Storage node failure test

Would love to get clarifications/suggestions on the results of a storage node failure test we did.

Cluster Details:
16 nodes, 3 i3.xl (nodes 1-3) + 13 i3.4xl (nodes 4-16)
All 3 i3.xl act as Tx processes (2 in each node)
All 13 i3.4xl have 12 storage servers + 4 stateless each node

FoundationDB - 6.2

The load to cluster is ~210K RPS + ~150K WPS.

Configuration:
Redundancy mode - double
Storage engine - ssd-2
Coordinators - 6 (First 6 nodes, 1 per each node)
Desired Resolvers - 3
Desired Logs - 6

Cluster:
FoundationDB processes - 220
Zones - 16
Machines - 16
Memory availability - 7.3 GB per process on machine with least available
Fault Tolerance - 1 machine

Test:

  1. Stop one of the storage nodes (12 storage server + 4 stateless processes)
  2. Wait for ~15 minutes
  3. Start the node back

Rough timeline of events:
12:10p - Stopped EC2 node
12:25p - Started EC2 node back up

Overall status:
Cluster stayed UP, but reported UNHEALTHY (log_server_write_queue bottleneck).
Data replication status showed UNHEALTHY as expected.
The client application built up lag. We saw lag for ~2 hours.
The Tx log queue was at 1.5G during the time and logs were spilled to disk.
The lag built up for first ~1.5hours and came down suddenly as Tx log queue came down.
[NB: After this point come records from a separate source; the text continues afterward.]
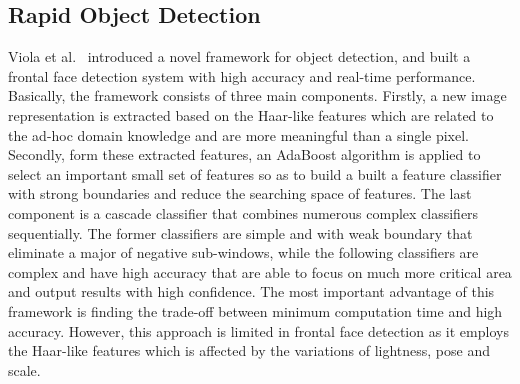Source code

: \documentclass[12pt, a4paper, twoside]{article}
\begin{document}
\subsection{Rapid Object Detection}
Viola et al.~\cite{viola2001rapid} introduced a novel framework for object detection, and built a frontal face detection system with high accuracy and real-time performance. Basically, the framework consists of three main components. Firstly, a new image representation is extracted based on the Haar-like features which are related to the ad-hoc domain knowledge and are more meaningful than a single pixel. Secondly, form these extracted features, an AdaBoost algorithm is applied to select an important small set of features so as to build a built a feature classifier with strong boundaries and reduce the searching space of features. The last component is a cascade classifier that combines numerous complex classifiers sequentially. The former classifiers are simple and with weak boundary that eliminate a major of negative sub-windows, while the following classifiers are complex and have high accuracy that are able to focus on much more critical area and output results with high confidence. The most important advantage of this framework is finding the trade-off between minimum computation time and high accuracy. However, this approach is limited in frontal face detection as it employs the Haar-like features which is affected by the variations of lightness, pose and scale.



\end{document}

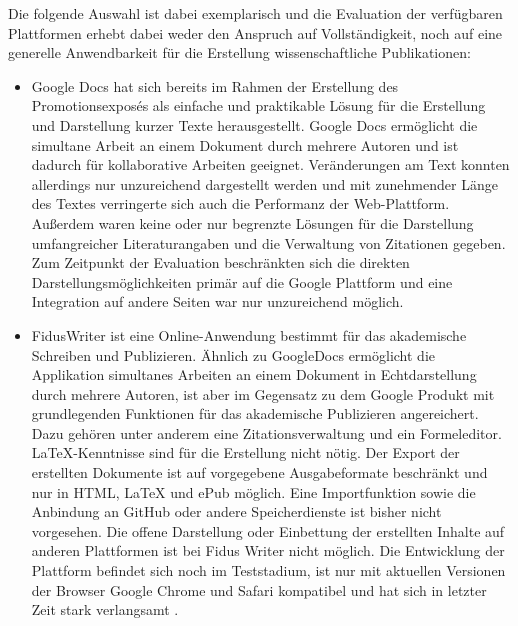 Die folgende Auswahl ist dabei exemplarisch und die Evaluation der verfügbaren Plattformen erhebt dabei weder den Anspruch auf Vollständigkeit, noch auf eine generelle Anwendbarkeit für die Erstellung wissenschaftliche Publikationen:
\begin{itemize}
\item Google Docs hat sich bereits im Rahmen der Erstellung des Promotionsexposés als einfache und praktikable Lösung für die Erstellung und Darstellung kurzer Texte herausgestellt. Google Docs ermöglicht die simultane Arbeit an einem Dokument durch mehrere Autoren und ist dadurch für kollaborative Arbeiten geeignet. Veränderungen am Text konnten allerdings nur unzureichend dargestellt werden und mit zunehmender Länge des Textes verringerte sich auch die Performanz der Web-Plattform. Außerdem waren keine oder nur begrenzte Lösungen für die Darstellung umfangreicher Literaturangaben und die Verwaltung von Zitationen gegeben. Zum Zeitpunkt der Evaluation beschränkten sich die direkten Darstellungsmöglichkeiten primär auf die Google Plattform und eine Integration auf andere Seiten war nur unzureichend möglich.
\item FidusWriter ist eine Online-Anwendung bestimmt für das akademische Schreiben und Publizieren. Ähnlich zu GoogleDocs ermöglicht die Applikation simultanes Arbeiten an einem Dokument in Echtdarstellung durch mehrere Autoren, ist aber im Gegensatz zu dem Google Produkt mit grundlegenden Funktionen für das akademische Publizieren angereichert. Dazu gehören unter anderem eine Zitationsverwaltung und ein Formeleditor. LaTeX-Kenntnisse sind für die Erstellung nicht nötig. Der Export der erstellten Dokumente ist auf vorgegebene Ausgabeformate beschränkt und nur in HTML, LaTeX und ePub möglich. Eine Importfunktion sowie die Anbindung an GitHub oder andere Speicherdienste ist bisher nicht vorgesehen. Die offene Darstellung oder Einbettung der erstellten Inhalte auf anderen Plattformen ist bei Fidus Writer nicht möglich. Die Entwicklung der Plattform befindet sich noch im Teststadium, ist nur mit aktuellen Versionen der Browser Google Chrome und Safari kompatibel und hat sich in letzter Zeit stark verlangsamt \cite{fidus_2015}.

\end{itemize}
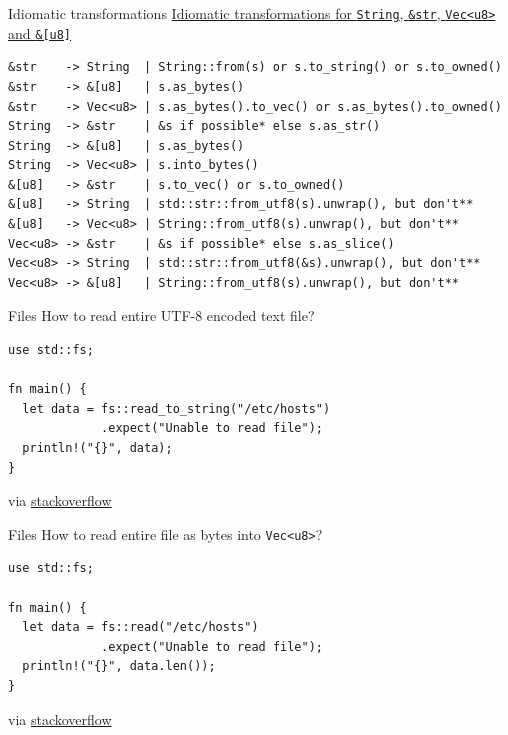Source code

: \documentclass{beamer}
\begin{document}
\begin{frame}[fragile]{Idiomatic transformations}
  \href{https://stackoverflow.com/a/41034751}{Idiomatic transformations for \texttt{String}, \texttt{&str}, \texttt{Vec<u8>} and \texttt{&[u8]}}

  \begin{verbatim}
&str    -> String  | String::from(s) or s.to_string() or s.to_owned()
&str    -> &[u8]   | s.as_bytes()
&str    -> Vec<u8> | s.as_bytes().to_vec() or s.as_bytes().to_owned()
String  -> &str    | &s if possible* else s.as_str()
String  -> &[u8]   | s.as_bytes()
String  -> Vec<u8> | s.into_bytes()
&[u8]   -> &str    | s.to_vec() or s.to_owned()
&[u8]   -> String  | std::str::from_utf8(s).unwrap(), but don't**
&[u8]   -> Vec<u8> | String::from_utf8(s).unwrap(), but don't**
Vec<u8> -> &str    | &s if possible* else s.as_slice()
Vec<u8> -> String  | std::str::from_utf8(&s).unwrap(), but don't**
Vec<u8> -> &[u8]   | String::from_utf8(s).unwrap(), but don't**
  \end{verbatim}
\end{frame}


\begin{frame}[fragile]{Files}
  How to read entire UTF-8 encoded text file?
  \begin{verbatim}
use std::fs;

fn main() {
  let data = fs::read_to_string("/etc/hosts")
             .expect("Unable to read file");
  println!("{}", data);
}
  \end{verbatim}
  via \href{https://stackoverflow.com/a/31193386}{stackoverflow}
\end{frame}

\begin{frame}[fragile]{Files}
  How to read entire file as bytes into \texttt{Vec<u8>}?
  \begin{verbatim}
use std::fs;

fn main() {
  let data = fs::read("/etc/hosts")
             .expect("Unable to read file");
  println!("{}", data.len());
}
  \end{verbatim}
  via \href{https://stackoverflow.com/a/31193386}{stackoverflow}
\end{frame}
\end{document}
Is this expected? I was expecting it to go much smoother, meaning didn’t expect the lag to build up/last for so long.

Both disk read/ write went up.

Transactions started dropped, while transactions committed did not change.

I also noticed is the number of client connections dropped to almost half and it came back to normal once the lag was fully/almost recovered. Not sure why that happened.

Any help in connecting dots here is much appreciated. Also what can be done to make recovery process go faster? More Tx processes?

Any insights here is much appreciated.

We also noticed that during the time of lag build up, couple of storage servers in 2 different machines had higher lag compared to the other 150+ storage processes.

As per my understanding taking down storage servers like we did, should not cause this long performance issues. Any insights here are much appreciated. Please let me know if we need more info.

What is the read workload like here? One consequence of losing a storage node is that all reads that could go to that node now have one fewer replica to choose (so in your case with double replication, only 1 choice remains). If that read workload were heavy enough, it could overwhelm 1 storage server while 2 could handle it.

This won’t necessarily be as bad as it sounds if your reads are well-distributed amongst the key-space. Even though any given key will have one copy remaining, each storage server should be responsible for multiple key ranges (called shards internally), each of which could be shared with a different storage server. Therefore with well-distributed reads you might expect to see a more modest increase on a lot of storage servers.

If your reads aren’t well-distributed and instead are mainly happening in a narrow range, then it’s possible that they could all be going to a single shard. In that case, all of those reads only have 1 alternative, and so you would see the read workload double on that alternative when the other dies.

If your read workload is non-negligible, it would be interesting to see how it behaves on each of the storage servers, even if it should be well-distributed. You can check some of the data in the StorageMetrics trace event, such as QueryQueue, RowsQueried, and BytesQueried, which will tell you the number of read requests, keys returned, and bytes returned by each storage server, respectively. Note that the value in each of these is a triple, with the first value being the rate per second.

I should also add that you can check to see if your storage servers (in particular, your most affected ones) see heavy CPU usage during this time. You can look at ProcessMetrics.CPUSeconds compared to ProcessMetrics.Elapsed, or similarly NetworkMetrics.PriorityBusy1 vs. NetworkMetrics.Elapsed. If reads are overwhelming the storage server, it could happen that you become CPU saturated and the time spent busy will be roughly equal to the elapsed time.

One further thought is that even in the absence of a significant increase in client reads, data distribution will be trying to move data from the storage servers that remain in order to re-replicate it. It’s supposed to run at a low-ish speed, but in the event that you are running near enough to the performance limit prior to removing the storage servers, it could push you over the top. You could potentially gauge the effects of data distribution by disabling it during this test. Probably the most surgical way to do that would be to use maintenance mode, which is discussed a bit here:

You could also just disable data movement for all storage server failures by running the following in fdbcli:

fdb> datadistribution disable ssfailure

If data distribution is pushing you over the edge, then I think the immediate options you have available would be to:

  1. Decrease the client workload
  2. Increase the cluster size (and/or maybe increase replication)
  3. Tweak some knobs to slow down data movement (which would result in slower healing)

Thank You @ajbeamon
Just wanted to update that we are dealing with some other issues in the cluster. So waiting till those are resolved before we resume tests based on your suggestions.